Jump to content

STOP 0xF4 - CSRSS is crashing


Recommended Posts

Posted

One of my friend's machines started getting this STOP 0xF4 error this morning. The machine starts normally, but after it's been on for a few minutes, it blue screens with this error. This error does NOT occur in Safe Mode - the machine happily stays on. The machine is an HP designed for Vista (with an ICH9 chipset, I believe), but I installed XP SP2 for them. This was a year ago, and they've been running happily until now.

The error indicates that CSRSS has terminated. This is probably because some driver is causing this error I see in the dump:

The instruction at "0x%08lx" referenced memory at "0x%08lx". The memory could not be "%s".

but I can't figure out which driver it is.

I've tried turning on verifier on all the non-Microsoft drivers, but that didn't help at all (it just caused IRQL problems for NOD32 until I uninstalled it).
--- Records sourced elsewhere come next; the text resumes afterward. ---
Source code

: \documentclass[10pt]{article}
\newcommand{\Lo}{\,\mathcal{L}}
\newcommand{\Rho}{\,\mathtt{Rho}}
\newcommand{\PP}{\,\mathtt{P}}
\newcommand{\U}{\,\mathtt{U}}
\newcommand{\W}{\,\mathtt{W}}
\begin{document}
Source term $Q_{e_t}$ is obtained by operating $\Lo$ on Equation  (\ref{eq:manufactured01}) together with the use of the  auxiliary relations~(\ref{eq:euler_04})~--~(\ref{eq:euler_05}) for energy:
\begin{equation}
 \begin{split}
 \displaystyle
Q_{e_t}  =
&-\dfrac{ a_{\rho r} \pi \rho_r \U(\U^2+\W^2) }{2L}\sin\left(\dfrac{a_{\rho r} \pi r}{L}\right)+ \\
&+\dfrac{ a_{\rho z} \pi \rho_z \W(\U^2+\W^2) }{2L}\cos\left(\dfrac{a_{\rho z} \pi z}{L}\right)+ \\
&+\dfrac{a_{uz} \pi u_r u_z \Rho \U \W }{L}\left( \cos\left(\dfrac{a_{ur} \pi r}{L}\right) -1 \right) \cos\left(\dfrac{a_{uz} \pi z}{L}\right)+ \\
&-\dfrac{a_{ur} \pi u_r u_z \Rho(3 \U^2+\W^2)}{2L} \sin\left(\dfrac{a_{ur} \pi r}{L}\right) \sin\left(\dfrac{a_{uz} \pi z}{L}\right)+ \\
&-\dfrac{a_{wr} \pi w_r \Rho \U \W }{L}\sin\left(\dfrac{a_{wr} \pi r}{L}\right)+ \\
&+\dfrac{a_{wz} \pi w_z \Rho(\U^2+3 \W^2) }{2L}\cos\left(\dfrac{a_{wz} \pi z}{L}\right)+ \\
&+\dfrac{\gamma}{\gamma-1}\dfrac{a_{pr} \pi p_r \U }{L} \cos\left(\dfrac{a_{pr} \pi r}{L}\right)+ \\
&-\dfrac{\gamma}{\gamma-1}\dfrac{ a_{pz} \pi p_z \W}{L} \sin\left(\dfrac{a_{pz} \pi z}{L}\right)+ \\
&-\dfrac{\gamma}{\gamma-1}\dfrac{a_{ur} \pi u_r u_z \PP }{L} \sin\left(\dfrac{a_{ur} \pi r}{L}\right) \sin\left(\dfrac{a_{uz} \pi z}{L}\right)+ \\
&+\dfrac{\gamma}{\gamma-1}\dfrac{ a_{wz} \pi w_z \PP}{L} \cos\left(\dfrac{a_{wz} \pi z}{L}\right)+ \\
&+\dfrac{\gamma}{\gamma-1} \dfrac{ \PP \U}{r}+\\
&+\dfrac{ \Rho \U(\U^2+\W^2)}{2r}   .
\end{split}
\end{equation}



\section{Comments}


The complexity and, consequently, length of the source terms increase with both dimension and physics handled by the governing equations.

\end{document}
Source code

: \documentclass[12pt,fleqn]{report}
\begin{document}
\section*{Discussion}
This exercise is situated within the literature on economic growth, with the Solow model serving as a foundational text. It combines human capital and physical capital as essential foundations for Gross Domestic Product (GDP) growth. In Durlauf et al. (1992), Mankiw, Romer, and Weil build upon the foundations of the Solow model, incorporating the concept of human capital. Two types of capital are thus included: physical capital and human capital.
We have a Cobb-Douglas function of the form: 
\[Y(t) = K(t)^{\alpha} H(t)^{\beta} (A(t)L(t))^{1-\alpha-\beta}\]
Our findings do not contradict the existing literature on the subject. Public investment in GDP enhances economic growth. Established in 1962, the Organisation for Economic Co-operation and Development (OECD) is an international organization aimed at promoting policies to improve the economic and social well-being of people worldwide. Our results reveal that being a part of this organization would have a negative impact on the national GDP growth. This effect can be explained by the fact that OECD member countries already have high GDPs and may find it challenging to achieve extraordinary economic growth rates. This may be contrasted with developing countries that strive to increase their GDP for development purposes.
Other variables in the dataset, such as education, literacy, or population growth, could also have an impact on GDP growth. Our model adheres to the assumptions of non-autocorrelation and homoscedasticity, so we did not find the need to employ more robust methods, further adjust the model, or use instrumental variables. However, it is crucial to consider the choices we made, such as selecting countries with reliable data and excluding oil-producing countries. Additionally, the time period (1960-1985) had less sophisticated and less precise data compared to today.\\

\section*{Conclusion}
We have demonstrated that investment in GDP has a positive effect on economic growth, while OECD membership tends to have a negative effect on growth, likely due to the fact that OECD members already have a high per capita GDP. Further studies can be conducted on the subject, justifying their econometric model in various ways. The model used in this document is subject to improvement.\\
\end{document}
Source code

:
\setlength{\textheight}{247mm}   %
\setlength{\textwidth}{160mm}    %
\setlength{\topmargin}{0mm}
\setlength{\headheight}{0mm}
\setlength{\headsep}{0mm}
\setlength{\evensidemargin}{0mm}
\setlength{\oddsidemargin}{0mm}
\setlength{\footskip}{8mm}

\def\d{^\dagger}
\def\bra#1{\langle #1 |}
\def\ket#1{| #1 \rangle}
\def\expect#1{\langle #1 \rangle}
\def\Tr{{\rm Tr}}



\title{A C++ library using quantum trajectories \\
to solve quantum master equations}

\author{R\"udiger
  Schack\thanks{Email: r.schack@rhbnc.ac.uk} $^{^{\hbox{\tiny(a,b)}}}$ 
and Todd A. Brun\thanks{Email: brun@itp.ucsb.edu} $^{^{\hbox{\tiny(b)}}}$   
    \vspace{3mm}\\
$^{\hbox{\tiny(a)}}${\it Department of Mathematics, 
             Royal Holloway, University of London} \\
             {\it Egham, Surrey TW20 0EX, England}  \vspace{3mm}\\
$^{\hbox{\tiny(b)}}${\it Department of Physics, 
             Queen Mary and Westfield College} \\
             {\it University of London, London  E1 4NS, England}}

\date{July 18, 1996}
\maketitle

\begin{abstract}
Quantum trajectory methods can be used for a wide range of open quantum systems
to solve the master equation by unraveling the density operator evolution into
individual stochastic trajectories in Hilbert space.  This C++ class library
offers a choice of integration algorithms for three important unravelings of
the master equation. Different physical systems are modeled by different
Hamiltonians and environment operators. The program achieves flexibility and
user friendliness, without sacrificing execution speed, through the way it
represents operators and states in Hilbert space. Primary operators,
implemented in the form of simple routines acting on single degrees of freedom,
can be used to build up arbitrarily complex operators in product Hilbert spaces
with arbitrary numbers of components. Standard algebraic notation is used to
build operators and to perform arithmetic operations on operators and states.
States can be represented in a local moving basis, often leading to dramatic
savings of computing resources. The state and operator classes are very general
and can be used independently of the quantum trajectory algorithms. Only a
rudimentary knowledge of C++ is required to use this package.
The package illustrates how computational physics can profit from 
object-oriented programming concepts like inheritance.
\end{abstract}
I've run a CHKDSK /R (it came up clean), uninstalled NOD32, TightVNC and Virtual CloneDrive. I've upgraded the video driver and the sound driver, all to no avail. I have no idea what to try next. Any recommendations would be greatly appreciated.

Note that I tried to upload the 126K kernel dump 2 separate times, but it never got past "Uploading File..." Please let me know if I can send you the dump some alternate way.

Thanks in advance,

TanMan


Posted

Wow, it was really late last night. I was more punchy than I thought. The dump is 124MB, not 124KB. Jeez! No wonder I couldn't upload it!

cluberti, I uploaded the kernel dump to a new folder - TanMan.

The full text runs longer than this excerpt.